I don't think you want a JOIN, you don't actually want to use anything from table B - because you need 3 separate rows from Table B, but if you do need the rows then JOIN it three times (to prove that all 3 B.itemid do exist)

This assumes that there are no duplicate values for [itemid] for a given [id] value in Table B

; WITH CTE AS
(
    SELECT id
    FROM @t1 AS B
    WHERE itemid IN (1, 2, 3)
    GROUP BY id
    HAVING COUNT(*) = 3
)
SELECT DISTINCT
       A.itemid
FROM @t2 AS A
    JOIN CTE AS B
        ON B.id = A.id

#4

I think the low volume of replies in this case may reflect the ambiguity. Does the @t1 and @t2 reflect your actual data structure? Can an id exist in @t2 but not in @t1? Can you have duplicates in @t1? Aside from plugging in known values ie "HAVING count(*) = 3", which would have to be maintained manually so is not advised for any code that sits in place, would the very simplest option cover your data content?

SELECT b.itemid
FROM @t2 B
group by b.itemid
HAVING COUNT() = (SELECT COUNT() FROM @t1);

Try a few variations of solutions, but set statistics on, or look at execution plans to get a feel for what's most efficient for you. The above is incredibly simple, but assumes values in @t1 are unique.
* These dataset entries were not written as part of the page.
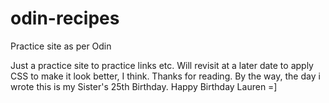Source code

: # odin-recipes
Practice site as per Odin

Just a practice site to practice links etc. Will revisit at a later date to apply CSS to make it look better, I think. Thanks for reading. By the way, the day i wrote this is my Sister's 25th Birthday. Happy Birthday Lauren =] 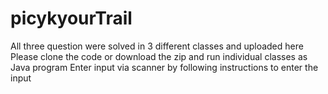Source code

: # picykyourTrail

All three question were solved in 3 different classes and uploaded here
Please clone the code or download the zip and run individual classes as Java program
Enter input via scanner by following instructions to enter the input

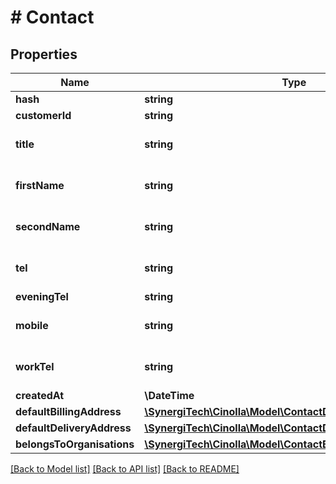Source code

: # # Contact

## Properties

Name | Type | Description | Notes
------------ | ------------- | ------------- | -------------
**hash** | **string** |  | [optional]
**customerId** | **string** |  | [optional]
**title** | **string** |  | [optional] [default to '']
**firstName** | **string** |  | [optional] [default to '']
**secondName** | **string** |  | [optional] [default to '']
**tel** | **string** |  | [optional] [default to '']
**eveningTel** | **string** |  | [optional]
**mobile** | **string** |  | [optional] [default to '']
**workTel** | **string** |  | [optional] [default to '']
**createdAt** | **\DateTime** |  | [optional]
**defaultBillingAddress** | [**\SynergiTech\Cinolla\Model\ContactDefaultBillingAddress**](ContactDefaultBillingAddress.md) |  | [optional]
**defaultDeliveryAddress** | [**\SynergiTech\Cinolla\Model\ContactDefaultBillingAddress**](ContactDefaultBillingAddress.md) |  | [optional]
**belongsToOrganisations** | [**\SynergiTech\Cinolla\Model\ContactBelongsToOrganisation[]**](ContactBelongsToOrganisation.md) |  |

[[Back to Model list]](../../README.md#models) [[Back to API list]](../../README.md#endpoints) [[Back to README]](../../README.md)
It also assumes that no id in @t2 will be missing from @t1.


#5

Answer to your questions:
Yes (for the sake of this question anyway),
yes and no
(apologies for the initial ambiguity)

it is for a tagging engine.
There are many rows 100s of 1000s of items in @t2
@t1 is the list of tags selected to use to search items with, so only a few (<20ish) but maybe there are chosen tags not found in any item in @t2 and certainly many items in @t2 with tags not chosen for the search in @t1.
I need two result lists one OR'd and one AND'd.


#6
SELECT DISTINCT
       A.itemid, B.B_Count
FROM @t2 AS A
    JOIN
    (
        SELECT B.id, COUNT(*) AS B_Count
        FROM @t1 AS B
        WHERE B.itemid IN (1, 2, 3)
        GROUP BY B.id
    ) AS B
        ON B.id = A.id

will give you the number of matches. B_Count=3 indicates that all items match, a lower number indicates the number of (tag) matches

Would that sort of approach help?


#7

@Kristen
yes it is a good idea because I can order by B_Count desc and so display a measure of relevance, thanks.